下に振りぬかれた尻尾をまともに頭に食らって床にへばりつくように叩き付けられたが、その反動でそのまま立ち上がり、長大な尻尾で周囲の墓石ごとピカチュウを打ち払う。
尻尾の根本部分で直撃したにも関わらず、大きく弾かれ墓石を派手に破壊しながら床に倒れる。
すぐに飛び上がるように立ち上がり、サトシへ向かおうとするガラガラの頭を高速移動で蹴り飛ばすが、脚を掴まれ床に叩き付けられる。
だが、すぐに身体を横に回転させ、ガラガラの後頭部を尻尾で叩き付け、顔面から床へと打ち抜く。
「・・・・・・・・」
サトシは何もできなかった。
飛散する墓石と床の欠片から頭を守ることしかできない。
すでに逃げる先の階段の場所すらわからなくなってしまっている。
何もできない。
しかし、サトシには経験がある。
戦いにおいて、サトシが何かできる場合の方が少ない。
そしてそういう時にこそ、狭まった視野が徐々に広がり、全体を見渡せるようになる。
恐怖に打ち震えるだけの普通の少年、という位置づけにするにはサトシの危機的な経験は多すぎる。

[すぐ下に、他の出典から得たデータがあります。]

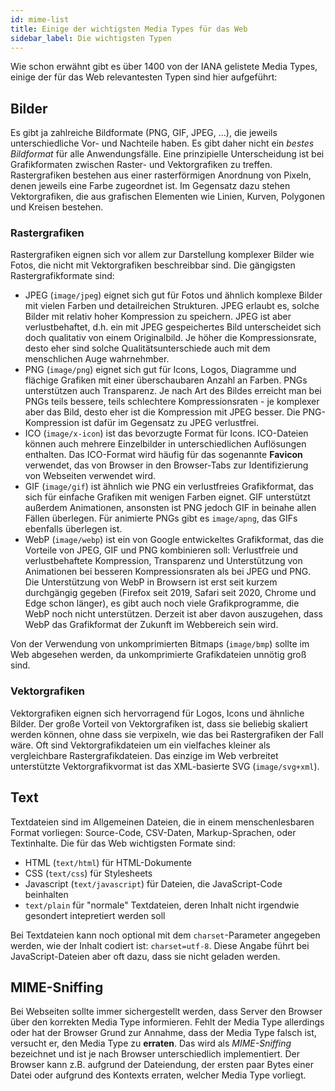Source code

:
 ```yaml
---
id: mime-list
title: Einige der wichtigsten Media Types für das Web
sidebar_label: Die wichtigsten Typen
---
```


Wie schon erwähnt gibt es über 1400 von der IANA gelistete Media Types, einige der für das Web relevantesten Typen sind hier aufgeführt:

## Bilder
Es gibt ja zahlreiche Bildformate (PNG, GIF, JPEG, ...), die jeweils unterschiedliche Vor- und Nachteile haben. Es gibt daher nicht ein *bestes Bildformat* für alle Anwendungsfälle. Eine prinzipielle Unterscheidung ist bei Grafikformaten zwischen Raster- und Vektorgrafiken zu treffen. Rastergrafiken bestehen aus einer rasterförmigen Anordnung von Pixeln, denen jeweils eine Farbe zugeordnet ist. Im Gegensatz dazu stehen Vektorgrafiken, die aus grafischen Elementen wie Linien, Kurven, Polygonen und Kreisen bestehen.

### Rastergrafiken
Rastergrafiken eignen sich vor allem zur Darstellung komplexer Bilder wie Fotos, die nicht mit Vektorgrafiken beschreibbar sind. Die gängigsten Rastergrafikformate sind:
- JPEG (`image/jpeg`) eignet sich gut für Fotos und ähnlich komplexe Bilder mit vielen Farben und detailreichen Strukturen. JPEG erlaubt es, solche Bilder mit relativ hoher Kompression zu speichern. JPEG ist aber verlustbehaftet, d.h. ein mit JPEG gespeichertes Bild unterscheidet sich doch qualitativ von einem Originalbild. Je höher die Kompressionsrate, desto eher sind solche Qualitätsunterschiede auch mit dem menschlichen Auge wahrnehmber.
- PNG (`image/png`) eignet sich gut für Icons, Logos, Diagramme und flächige Grafiken mit einer überschaubaren Anzahl an Farben. PNGs unterstützen auch Transparenz. Je nach Art des Bildes erreicht man bei PNGs teils bessere, teils schlechtere Kompressionsraten - je komplexer aber das Bild, desto eher ist die Kompression mit JPEG besser. Die PNG-Kompression ist dafür im Gegensatz zu JPEG verlustfrei.
- ICO (`image/x-icon`) ist das bevorzugte Format für Icons. ICO-Dateien können auch mehrere Einzelbilder in unterschiedlichen Auflösungen enthalten. Das ICO-Format wird häufig für das sogenannte **Favicon** verwendet, das von Browser in den Browser-Tabs zur Identifizierung von Webseiten verwendet wird.
- GIF (`image/gif`) ist ähnlich wie PNG ein verlustfreies Grafikformat, das sich für einfache Grafiken mit wenigen Farben eignet. GIF unterstützt außerdem Animationen, ansonsten ist PNG jedoch GIF in beinahe allen Fällen überlegen. Für animierte PNGs gibt es `image/apng`, das GIFs ebenfalls überlegen ist.
- WebP (`image/webp`) ist ein von Google entwickeltes Grafikformat, das die Vorteile von JPEG, GIF und PNG kombinieren soll: Verlustfreie und verlustbehaftete Kompression, Transparenz und Unterstützung von Animationen bei besseren Kompressionsraten als bei JPEG und PNG. Die Unterstützung von WebP in Browsern ist erst seit kurzem durchgängig gegeben (Firefox seit 2019, Safari seit 2020, Chrome und Edge schon länger), es gibt auch noch viele Grafikprogramme, die WebP noch nicht unterstützen. Derzeit ist aber davon auszugehen, dass WebP das Grafikformat der Zukunft im Webbereich sein wird.

Von der Verwendung von unkomprimierten Bitmaps (`image/bmp`) sollte im Web abgesehen werden, da unkomprimierte Grafikdateien unnötig groß sind.

### Vektorgrafiken
Vektorgrafiken eignen sich hervorragend für Logos, Icons und ähnliche Bilder. Der große Vorteil von Vektorgrafiken ist, dass sie beliebig skaliert werden können, ohne dass sie verpixeln, wie das bei Rastergrafiken der Fall wäre. Oft sind Vektorgrafikdateien um ein vielfaches kleiner als vergleichbare Rastergrafikdateien. Das einzige im Web verbreitet unterstützte Vektorgrafikvormat ist das XML-basierte SVG (`image/svg+xml`).

## Text
Textdateien sind im Allgemeinen Dateien, die in einem menschenlesbaren Format vorliegen: Source-Code, CSV-Daten, Markup-Sprachen, oder Textinhalte.
Die für das Web wichtigsten Formate sind:
- HTML (`text/html`) für HTML-Dokumente
- CSS (`text/css`) für Stylesheets
- Javascript (`text/javascript`) für Dateien, die JavaScript-Code beinhalten
- `text/plain` für "normale" Textdateien, deren Inhalt nicht irgendwie gesondert intepretiert werden soll

Bei Textdateien kann noch optional mit dem `charset`-Parameter angegeben werden, wie der Inhalt codiert ist: `charset=utf-8`. Diese Angabe führt bei JavaScript-Dateien aber oft dazu, dass sie nicht geladen werden.

## MIME-Sniffing
Bei Webseiten sollte immer sichergestellt werden, dass Server den Browser über den korrekten Media Type informieren. Fehlt der Media Type allerdings oder hat der Browser Grund zur Annahme, dass der Media Type falsch ist, versucht er, den Media Type zu **erraten**. Das wird als *MIME-Sniffing* bezeichnet und ist je nach Browser unterschiedlich implementiert. Der Browser kann z.B. aufgrund der Dateiendung, der ersten paar Bytes einer Datei oder aufgrund des Kontexts erraten, welcher Media Type vorliegt.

つまりは見えるのだ。いろいろなものが。破壊の権化と化している亡霊だけではなく、この室内の状況。
そして見つけてしまう。この状況にあまりに不釣合いな存在がいることに。
六階には生き物どころかガラガラ以外の幽霊はいない。
そのハズなのに。
墓石の影をトコトコと歩く小さい姿が見えてしまった。
ありえるのか―――?そんなことが?
「――――カラカラ・・・?」
自分の頭より随分と大きいブカブカな頭骨をかぶり、キョロキョロと頭を振りながら歩いている生き物がいる。
亡骸と幽霊しかいないハズの、このポケモンタワーに。